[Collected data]
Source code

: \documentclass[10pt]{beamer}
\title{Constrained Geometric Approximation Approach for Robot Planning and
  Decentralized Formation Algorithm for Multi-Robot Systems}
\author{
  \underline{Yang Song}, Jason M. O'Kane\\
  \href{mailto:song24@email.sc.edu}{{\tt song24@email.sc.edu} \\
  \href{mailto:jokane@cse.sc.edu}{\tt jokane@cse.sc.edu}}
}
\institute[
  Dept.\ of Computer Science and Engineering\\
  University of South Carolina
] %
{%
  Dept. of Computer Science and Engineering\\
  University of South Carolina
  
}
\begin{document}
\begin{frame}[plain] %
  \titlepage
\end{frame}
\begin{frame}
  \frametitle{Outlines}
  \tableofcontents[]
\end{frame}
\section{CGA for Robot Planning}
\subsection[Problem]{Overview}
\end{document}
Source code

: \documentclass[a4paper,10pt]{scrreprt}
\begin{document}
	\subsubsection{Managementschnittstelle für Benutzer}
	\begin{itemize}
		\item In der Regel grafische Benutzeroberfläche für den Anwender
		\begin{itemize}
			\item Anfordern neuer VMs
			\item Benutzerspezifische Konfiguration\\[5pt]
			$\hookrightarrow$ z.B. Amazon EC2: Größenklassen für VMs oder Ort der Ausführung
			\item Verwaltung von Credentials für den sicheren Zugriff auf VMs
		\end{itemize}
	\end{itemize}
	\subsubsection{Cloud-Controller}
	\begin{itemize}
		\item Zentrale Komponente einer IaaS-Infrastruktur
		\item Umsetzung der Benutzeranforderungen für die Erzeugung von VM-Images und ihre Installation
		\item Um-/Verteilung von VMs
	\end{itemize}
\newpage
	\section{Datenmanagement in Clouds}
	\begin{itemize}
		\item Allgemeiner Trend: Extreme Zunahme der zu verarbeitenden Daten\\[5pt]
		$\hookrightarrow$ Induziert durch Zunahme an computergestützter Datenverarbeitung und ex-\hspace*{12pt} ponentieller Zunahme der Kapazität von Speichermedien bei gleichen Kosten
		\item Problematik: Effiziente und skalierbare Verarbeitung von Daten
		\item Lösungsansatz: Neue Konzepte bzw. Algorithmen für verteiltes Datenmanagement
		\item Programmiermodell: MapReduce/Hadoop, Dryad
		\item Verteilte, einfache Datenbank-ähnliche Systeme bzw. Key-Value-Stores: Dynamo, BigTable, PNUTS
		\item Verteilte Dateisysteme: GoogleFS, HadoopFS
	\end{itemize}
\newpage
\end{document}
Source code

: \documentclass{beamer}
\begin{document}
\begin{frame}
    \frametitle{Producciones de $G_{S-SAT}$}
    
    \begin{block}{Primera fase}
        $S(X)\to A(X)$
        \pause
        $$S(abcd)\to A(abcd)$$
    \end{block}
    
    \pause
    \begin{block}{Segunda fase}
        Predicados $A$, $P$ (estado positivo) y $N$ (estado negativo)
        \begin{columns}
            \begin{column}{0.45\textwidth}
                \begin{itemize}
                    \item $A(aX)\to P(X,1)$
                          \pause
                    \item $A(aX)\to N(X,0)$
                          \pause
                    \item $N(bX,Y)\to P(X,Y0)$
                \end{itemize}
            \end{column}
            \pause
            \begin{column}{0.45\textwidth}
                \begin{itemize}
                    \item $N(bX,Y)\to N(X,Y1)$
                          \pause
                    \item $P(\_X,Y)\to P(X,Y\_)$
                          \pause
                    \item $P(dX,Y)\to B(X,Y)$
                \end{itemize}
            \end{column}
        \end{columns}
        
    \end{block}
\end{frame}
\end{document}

*To do:* From the records, copy every line that has the string "subsubsection" in it.

*Task response:*
	\subsubsection{Managementschnittstelle für Benutzer}
	\subsubsection{Cloud-Controller}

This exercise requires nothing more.